[[ Source information, beginning ]]
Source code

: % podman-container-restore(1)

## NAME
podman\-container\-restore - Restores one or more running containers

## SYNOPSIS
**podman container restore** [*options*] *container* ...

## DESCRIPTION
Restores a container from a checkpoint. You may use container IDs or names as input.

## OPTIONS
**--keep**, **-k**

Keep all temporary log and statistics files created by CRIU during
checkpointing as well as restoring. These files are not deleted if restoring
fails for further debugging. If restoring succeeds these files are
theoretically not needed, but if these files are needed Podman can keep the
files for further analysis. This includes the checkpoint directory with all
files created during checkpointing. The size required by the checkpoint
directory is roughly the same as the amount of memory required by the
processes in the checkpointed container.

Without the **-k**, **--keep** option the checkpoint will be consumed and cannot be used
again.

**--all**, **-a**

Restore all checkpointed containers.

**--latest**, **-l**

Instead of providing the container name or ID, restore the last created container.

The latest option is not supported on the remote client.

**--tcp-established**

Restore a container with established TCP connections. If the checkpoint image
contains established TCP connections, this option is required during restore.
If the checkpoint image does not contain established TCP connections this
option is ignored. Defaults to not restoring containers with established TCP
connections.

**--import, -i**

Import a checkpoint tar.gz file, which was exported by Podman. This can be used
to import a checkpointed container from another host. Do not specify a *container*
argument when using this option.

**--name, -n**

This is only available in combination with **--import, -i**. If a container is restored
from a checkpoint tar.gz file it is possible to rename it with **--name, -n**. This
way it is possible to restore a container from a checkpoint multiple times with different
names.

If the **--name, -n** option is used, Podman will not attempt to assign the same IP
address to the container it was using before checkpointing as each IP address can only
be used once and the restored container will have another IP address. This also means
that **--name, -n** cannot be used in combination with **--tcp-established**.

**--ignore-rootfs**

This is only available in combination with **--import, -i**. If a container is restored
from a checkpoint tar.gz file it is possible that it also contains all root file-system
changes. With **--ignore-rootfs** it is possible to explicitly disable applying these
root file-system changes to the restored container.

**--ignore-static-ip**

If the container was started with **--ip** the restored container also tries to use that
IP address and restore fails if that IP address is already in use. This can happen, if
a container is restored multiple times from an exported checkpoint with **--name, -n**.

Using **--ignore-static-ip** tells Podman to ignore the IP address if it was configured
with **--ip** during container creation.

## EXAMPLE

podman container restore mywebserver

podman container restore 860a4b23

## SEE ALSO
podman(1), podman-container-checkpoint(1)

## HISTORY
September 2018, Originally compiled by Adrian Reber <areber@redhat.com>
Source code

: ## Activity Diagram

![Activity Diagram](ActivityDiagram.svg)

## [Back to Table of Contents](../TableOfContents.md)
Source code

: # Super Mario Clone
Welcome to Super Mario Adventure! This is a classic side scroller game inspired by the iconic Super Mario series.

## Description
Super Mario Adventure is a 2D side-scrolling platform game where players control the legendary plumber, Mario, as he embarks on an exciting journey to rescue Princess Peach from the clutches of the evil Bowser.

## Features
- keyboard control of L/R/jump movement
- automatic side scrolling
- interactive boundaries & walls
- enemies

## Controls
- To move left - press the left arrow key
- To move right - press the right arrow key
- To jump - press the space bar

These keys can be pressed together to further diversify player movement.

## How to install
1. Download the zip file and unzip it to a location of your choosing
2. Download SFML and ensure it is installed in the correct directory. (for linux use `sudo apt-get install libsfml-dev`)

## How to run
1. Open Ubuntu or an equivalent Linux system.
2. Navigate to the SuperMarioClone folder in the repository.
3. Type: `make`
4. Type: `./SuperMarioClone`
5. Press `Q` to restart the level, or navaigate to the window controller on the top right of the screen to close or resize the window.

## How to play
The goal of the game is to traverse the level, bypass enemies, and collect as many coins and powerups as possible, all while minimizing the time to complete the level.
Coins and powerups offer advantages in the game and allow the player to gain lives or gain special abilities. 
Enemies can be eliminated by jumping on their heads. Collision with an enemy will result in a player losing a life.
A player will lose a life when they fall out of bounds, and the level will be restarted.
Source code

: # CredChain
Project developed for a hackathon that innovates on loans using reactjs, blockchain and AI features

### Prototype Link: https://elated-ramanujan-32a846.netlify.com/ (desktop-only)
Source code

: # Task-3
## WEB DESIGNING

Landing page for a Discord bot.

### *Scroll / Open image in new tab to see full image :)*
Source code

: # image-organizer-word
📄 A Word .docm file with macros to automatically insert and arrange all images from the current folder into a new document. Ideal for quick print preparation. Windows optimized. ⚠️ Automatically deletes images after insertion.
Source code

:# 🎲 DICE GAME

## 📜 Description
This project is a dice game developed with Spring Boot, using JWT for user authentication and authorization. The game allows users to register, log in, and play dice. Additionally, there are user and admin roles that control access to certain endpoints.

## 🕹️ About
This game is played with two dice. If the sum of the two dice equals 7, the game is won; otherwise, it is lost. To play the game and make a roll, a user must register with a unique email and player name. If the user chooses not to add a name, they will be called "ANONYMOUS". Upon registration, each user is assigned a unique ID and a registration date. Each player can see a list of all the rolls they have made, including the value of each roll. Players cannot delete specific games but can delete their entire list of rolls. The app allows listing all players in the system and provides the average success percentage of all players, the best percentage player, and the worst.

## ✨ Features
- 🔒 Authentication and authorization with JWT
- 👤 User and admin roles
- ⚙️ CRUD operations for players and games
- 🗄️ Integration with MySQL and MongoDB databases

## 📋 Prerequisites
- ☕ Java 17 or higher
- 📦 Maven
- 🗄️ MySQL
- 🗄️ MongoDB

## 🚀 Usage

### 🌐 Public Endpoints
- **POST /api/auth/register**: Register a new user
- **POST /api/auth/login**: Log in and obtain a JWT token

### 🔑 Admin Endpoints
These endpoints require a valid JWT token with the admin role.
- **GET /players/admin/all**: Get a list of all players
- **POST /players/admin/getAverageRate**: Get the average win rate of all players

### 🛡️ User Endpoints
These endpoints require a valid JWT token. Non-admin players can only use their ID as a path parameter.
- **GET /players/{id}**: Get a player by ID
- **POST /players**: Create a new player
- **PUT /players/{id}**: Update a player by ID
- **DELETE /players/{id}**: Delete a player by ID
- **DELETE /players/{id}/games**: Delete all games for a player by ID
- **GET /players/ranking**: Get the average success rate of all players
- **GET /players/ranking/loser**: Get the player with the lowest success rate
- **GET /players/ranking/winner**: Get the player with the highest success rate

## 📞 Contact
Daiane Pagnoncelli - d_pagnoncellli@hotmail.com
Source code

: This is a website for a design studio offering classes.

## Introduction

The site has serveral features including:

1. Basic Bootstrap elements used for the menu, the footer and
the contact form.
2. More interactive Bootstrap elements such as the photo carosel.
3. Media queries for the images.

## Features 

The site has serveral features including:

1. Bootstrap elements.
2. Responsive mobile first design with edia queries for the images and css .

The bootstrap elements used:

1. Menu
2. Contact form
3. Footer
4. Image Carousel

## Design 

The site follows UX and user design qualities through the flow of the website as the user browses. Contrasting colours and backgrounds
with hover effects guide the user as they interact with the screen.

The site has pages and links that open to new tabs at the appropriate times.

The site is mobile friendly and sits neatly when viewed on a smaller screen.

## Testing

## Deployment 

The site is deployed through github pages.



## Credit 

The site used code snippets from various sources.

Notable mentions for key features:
[[ Source information, end ]]
• [About this task] Write out the whole listing once more, exactly as it reads.

• [Your response]
Source code

: % podman-container-restore(1)

## NAME
podman\-container\-restore - Restores one or more running containers

## SYNOPSIS
**podman container restore** [*options*] *container* ...

## DESCRIPTION
Restores a container from a checkpoint. You may use container IDs or names as input.

## OPTIONS
**--keep**, **-k**

Keep all temporary log and statistics files created by CRIU during
checkpointing as well as restoring. These files are not deleted if restoring
fails for further debugging. If restoring succeeds these files are
theoretically not needed, but if these files are needed Podman can keep the
files for further analysis. This includes the checkpoint directory with all
files created during checkpointing. The size required by the checkpoint
directory is roughly the same as the amount of memory required by the
processes in the checkpointed container.

Without the **-k**, **--keep** option the checkpoint will be consumed and cannot be used
again.

**--all**, **-a**

Restore all checkpointed containers.

**--latest**, **-l**

Instead of providing the container name or ID, restore the last created container.

The latest option is not supported on the remote client.

**--tcp-established**

Restore a container with established TCP connections. If the checkpoint image
contains established TCP connections, this option is required during restore.
If the checkpoint image does not contain established TCP connections this
option is ignored. Defaults to not restoring containers with established TCP
connections.

**--import, -i**

Import a checkpoint tar.gz file, which was exported by Podman. This can be used
to import a checkpointed container from another host. Do not specify a *container*
argument when using this option.

**--name, -n**

This is only available in combination with **--import, -i**. If a container is restored
from a checkpoint tar.gz file it is possible to rename it with **--name, -n**. This
way it is possible to restore a container from a checkpoint multiple times with different
names.

If the **--name, -n** option is used, Podman will not attempt to assign the same IP
address to the container it was using before checkpointing as each IP address can only
be used once and the restored container will have another IP address. This also means
that **--name, -n** cannot be used in combination with **--tcp-established**.

**--ignore-rootfs**

This is only available in combination with **--import, -i**. If a container is restored
from a checkpoint tar.gz file it is possible that it also contains all root file-system
changes. With **--ignore-rootfs** it is possible to explicitly disable applying these
root file-system changes to the restored container.

**--ignore-static-ip**

If the container was started with **--ip** the restored container also tries to use that
IP address and restore fails if that IP address is already in use. This can happen, if
a container is restored multiple times from an exported checkpoint with **--name, -n**.

Using **--ignore-static-ip** tells Podman to ignore the IP address if it was configured
with **--ip** during container creation.

## EXAMPLE

podman container restore mywebserver

podman container restore 860a4b23

## SEE ALSO
podman(1), podman-container-checkpoint(1)

## HISTORY
September 2018, Originally compiled by Adrian Reber <areber@redhat.com>
Source code

: ## Activity Diagram

![Activity Diagram](ActivityDiagram.svg)

## [Back to Table of Contents](../TableOfContents.md)
Source code

: # Super Mario Clone
Welcome to Super Mario Adventure! This is a classic side scroller game inspired by the iconic Super Mario series.

## Description
Super Mario Adventure is a 2D side-scrolling platform game where players control the legendary plumber, Mario, as he embarks on an exciting journey to rescue Princess Peach from the clutches of the evil Bowser.

## Features
- keyboard control of L/R/jump movement
- automatic side scrolling
- interactive boundaries & walls
- enemies

## Controls
- To move left - press the left arrow key
- To move right - press the right arrow key
- To jump - press the space bar

These keys can be pressed together to further diversify player movement.

## How to install
1. Download the zip file and unzip it to a location of your choosing
2. Download SFML and ensure it is installed in the correct directory. (for linux use `sudo apt-get install libsfml-dev`)

## How to run
1. Open Ubuntu or an equivalent Linux system.
2. Navigate to the SuperMarioClone folder in the repository.
3. Type: `make`
4. Type: `./SuperMarioClone`
5. Press `Q` to restart the level, or navaigate to the window controller on the top right of the screen to close or resize the window.

## How to play
The goal of the game is to traverse the level, bypass enemies, and collect as many coins and powerups as possible, all while minimizing the time to complete the level.
Coins and powerups offer advantages in the game and allow the player to gain lives or gain special abilities. 
Enemies can be eliminated by jumping on their heads. Collision with an enemy will result in a player losing a life.
A player will lose a life when they fall out of bounds, and the level will be restarted.
Source code

: # CredChain
Project developed for a hackathon that innovates on loans using reactjs, blockchain and AI features

### Prototype Link: https://elated-ramanujan-32a846.netlify.com/ (desktop-only)
Source code

: # Task-3
## WEB DESIGNING

Landing page for a Discord bot.

### *Scroll / Open image in new tab to see full image :)*
Source code

: # image-organizer-word
📄 A Word .docm file with macros to automatically insert and arrange all images from the current folder into a new document. Ideal for quick print preparation. Windows optimized. ⚠️ Automatically deletes images after insertion.
Source code

:# 🎲 DICE GAME

## 📜 Description
This project is a dice game developed with Spring Boot, using JWT for user authentication and authorization. The game allows users to register, log in, and play dice. Additionally, there are user and admin roles that control access to certain endpoints.

## 🕹️ About
This game is played with two dice. If the sum of the two dice equals 7, the game is won; otherwise, it is lost. To play the game and make a roll, a user must register with a unique email and player name. If the user chooses not to add a name, they will be called "ANONYMOUS". Upon registration, each user is assigned a unique ID and a registration date. Each player can see a list of all the rolls they have made, including the value of each roll. Players cannot delete specific games but can delete their entire list of rolls. The app allows listing all players in the system and provides the average success percentage of all players, the best percentage player, and the worst.

## ✨ Features
- 🔒 Authentication and authorization with JWT
- 👤 User and admin roles
- ⚙️ CRUD operations for players and games
- 🗄️ Integration with MySQL and MongoDB databases

## 📋 Prerequisites
- ☕ Java 17 or higher
- 📦 Maven
- 🗄️ MySQL
- 🗄️ MongoDB

## 🚀 Usage

### 🌐 Public Endpoints
- **POST /api/auth/register**: Register a new user
- **POST /api/auth/login**: Log in and obtain a JWT token

### 🔑 Admin Endpoints
These endpoints require a valid JWT token with the admin role.
- **GET /players/admin/all**: Get a list of all players
- **POST /players/admin/getAverageRate**: Get the average win rate of all players

### 🛡️ User Endpoints
These endpoints require a valid JWT token. Non-admin players can only use their ID as a path parameter.
- **GET /players/{id}**: Get a player by ID
- **POST /players**: Create a new player
- **PUT /players/{id}**: Update a player by ID
- **DELETE /players/{id}**: Delete a player by ID
- **DELETE /players/{id}/games**: Delete all games for a player by ID
- **GET /players/ranking**: Get the average success rate of all players
- **GET /players/ranking/loser**: Get the player with the lowest success rate
- **GET /players/ranking/winner**: Get the player with the highest success rate

## 📞 Contact
Daiane Pagnoncelli - d_pagnoncellli@hotmail.com
Source code

: This is a website for a design studio offering classes.

## Introduction

The site has serveral features including:

1. Basic Bootstrap elements used for the menu, the footer and
the contact form.
2. More interactive Bootstrap elements such as the photo carosel.
3. Media queries for the images.

## Features 

The site has serveral features including:

1. Bootstrap elements.
2. Responsive mobile first design with edia queries for the images and css .

The bootstrap elements used:

1. Menu
2. Contact form
3. Footer
4. Image Carousel

## Design 

The site follows UX and user design qualities through the flow of the website as the user browses. Contrasting colours and backgrounds
with hover effects guide the user as they interact with the screen.

The site has pages and links that open to new tabs at the appropriate times.

The site is mobile friendly and sits neatly when viewed on a smaller screen.

## Testing

## Deployment 

The site is deployed through github pages.



## Credit 

The site used code snippets from various sources.

Notable mentions for key features:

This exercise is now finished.